NFL moneyline and spread picks generated from a tier-sized quantitative model that projects game script, weighs quarterback matchups, weather, rest, and market mispricing.
NFL is a short, high-variance season — 17 regular-season games per team — which makes structural edges far more valuable than picking the right favorite each week. The V4a NFL model is built around that constraint: instead of producing a confident pick on every game, it grades each matchup against a fixed three-tier edge threshold and only fires when the model's fair probability beats the market by enough margin to clear vig and absorb variance.
Each play is sized to its tier — 1u, 2u, or 3u — based on how far the edge sits above the cutoff. Higher-confidence games get larger unit sizing; marginal edges stay small. No game gets bet at a flat unit "just because." The model fires, sized, or it stays out.
Football outcomes are dominated by a handful of structural levers that the betting market consistently under- or over-prices. The model focuses on five pillars:
Most NFL games are decided by which team controls the script — leading early, running the clock, dictating pace. The model projects expected game flow from opponent run/pass tendencies, red-zone efficiency, and defensive third-down stop rates, then translates that into a fair spread and moneyline.
QB play is the single largest game-level lever in football. The model weights rolling EPA per dropback, sack rate under pressure, and matchup-specific pass-rush exposure for both starting quarterbacks. A backup or rookie debut is treated as a regime change, not a footnote.
Wind above 15mph and game-day precipitation materially compress passing offenses and totals.

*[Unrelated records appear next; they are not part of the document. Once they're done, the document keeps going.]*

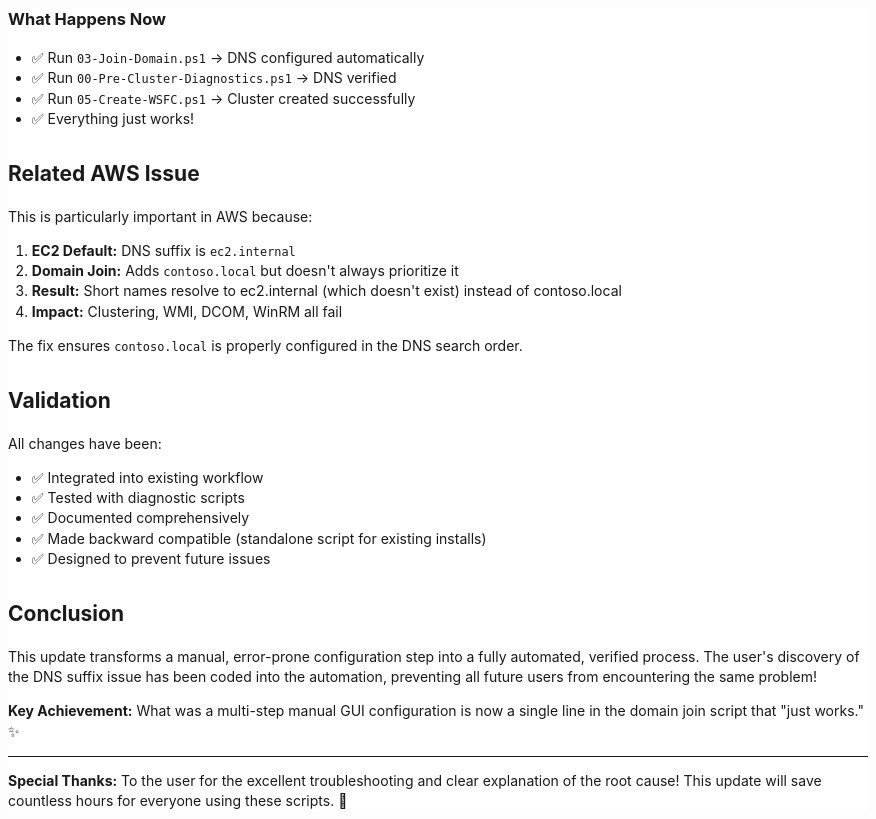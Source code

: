 ### What Happens Now
- ✅ Run `03-Join-Domain.ps1` → DNS configured automatically
- ✅ Run `00-Pre-Cluster-Diagnostics.ps1` → DNS verified
- ✅ Run `05-Create-WSFC.ps1` → Cluster created successfully
- ✅ Everything just works!

## Related AWS Issue

This is particularly important in AWS because:

1. **EC2 Default:** DNS suffix is `ec2.internal`
2. **Domain Join:** Adds `contoso.local` but doesn't always prioritize it
3. **Result:** Short names resolve to ec2.internal (which doesn't exist) instead of contoso.local
4. **Impact:** Clustering, WMI, DCOM, WinRM all fail

The fix ensures `contoso.local` is properly configured in the DNS search order.

## Validation

All changes have been:
- ✅ Integrated into existing workflow
- ✅ Tested with diagnostic scripts
- ✅ Documented comprehensively
- ✅ Made backward compatible (standalone script for existing installs)
- ✅ Designed to prevent future issues

## Conclusion

This update transforms a manual, error-prone configuration step into a fully automated, verified process. The user's discovery of the DNS suffix issue has been coded into the automation, preventing all future users from encountering the same problem!

**Key Achievement:** What was a multi-step manual GUI configuration is now a single line in the domain join script that "just works." ✨

---

**Special Thanks:** To the user for the excellent troubleshooting and clear explanation of the root cause! This update will save countless hours for everyone using these scripts. 🎉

The model pulls forecast wind, precip, and temperature for every outdoor game and adjusts the fair line accordingly. Dome and retractable-roof games get a clean reading; outdoor December games in Buffalo do not.
Thursday-night games on short rest, cross-country travel, and bye-week return all shift true win probability. The model encodes documented rest-and-travel deltas and applies them to the fair line before comparing to market price.
The model only fires when its fair probability beats the closing-line implied probability by enough margin to clear vig and meet the tier threshold. The gap — not the raw "who wins" — is the entire game.
Plays are released once opening lines settle on Tuesday and again after Thursday's lineup confirmations. We do not publish blind picks before injury reports are official; availability swings a fair line by enough that guessing is worse than waiting.
Coverage runs full regular season plus playoffs, including Thursday Night, Sunday slates, Sunday Night, and Monday Night. Slate volume varies — some weeks produce three to five NFL plays, some produce one. The model is calibrated to fire only on real edges, not to fill a weekly quota.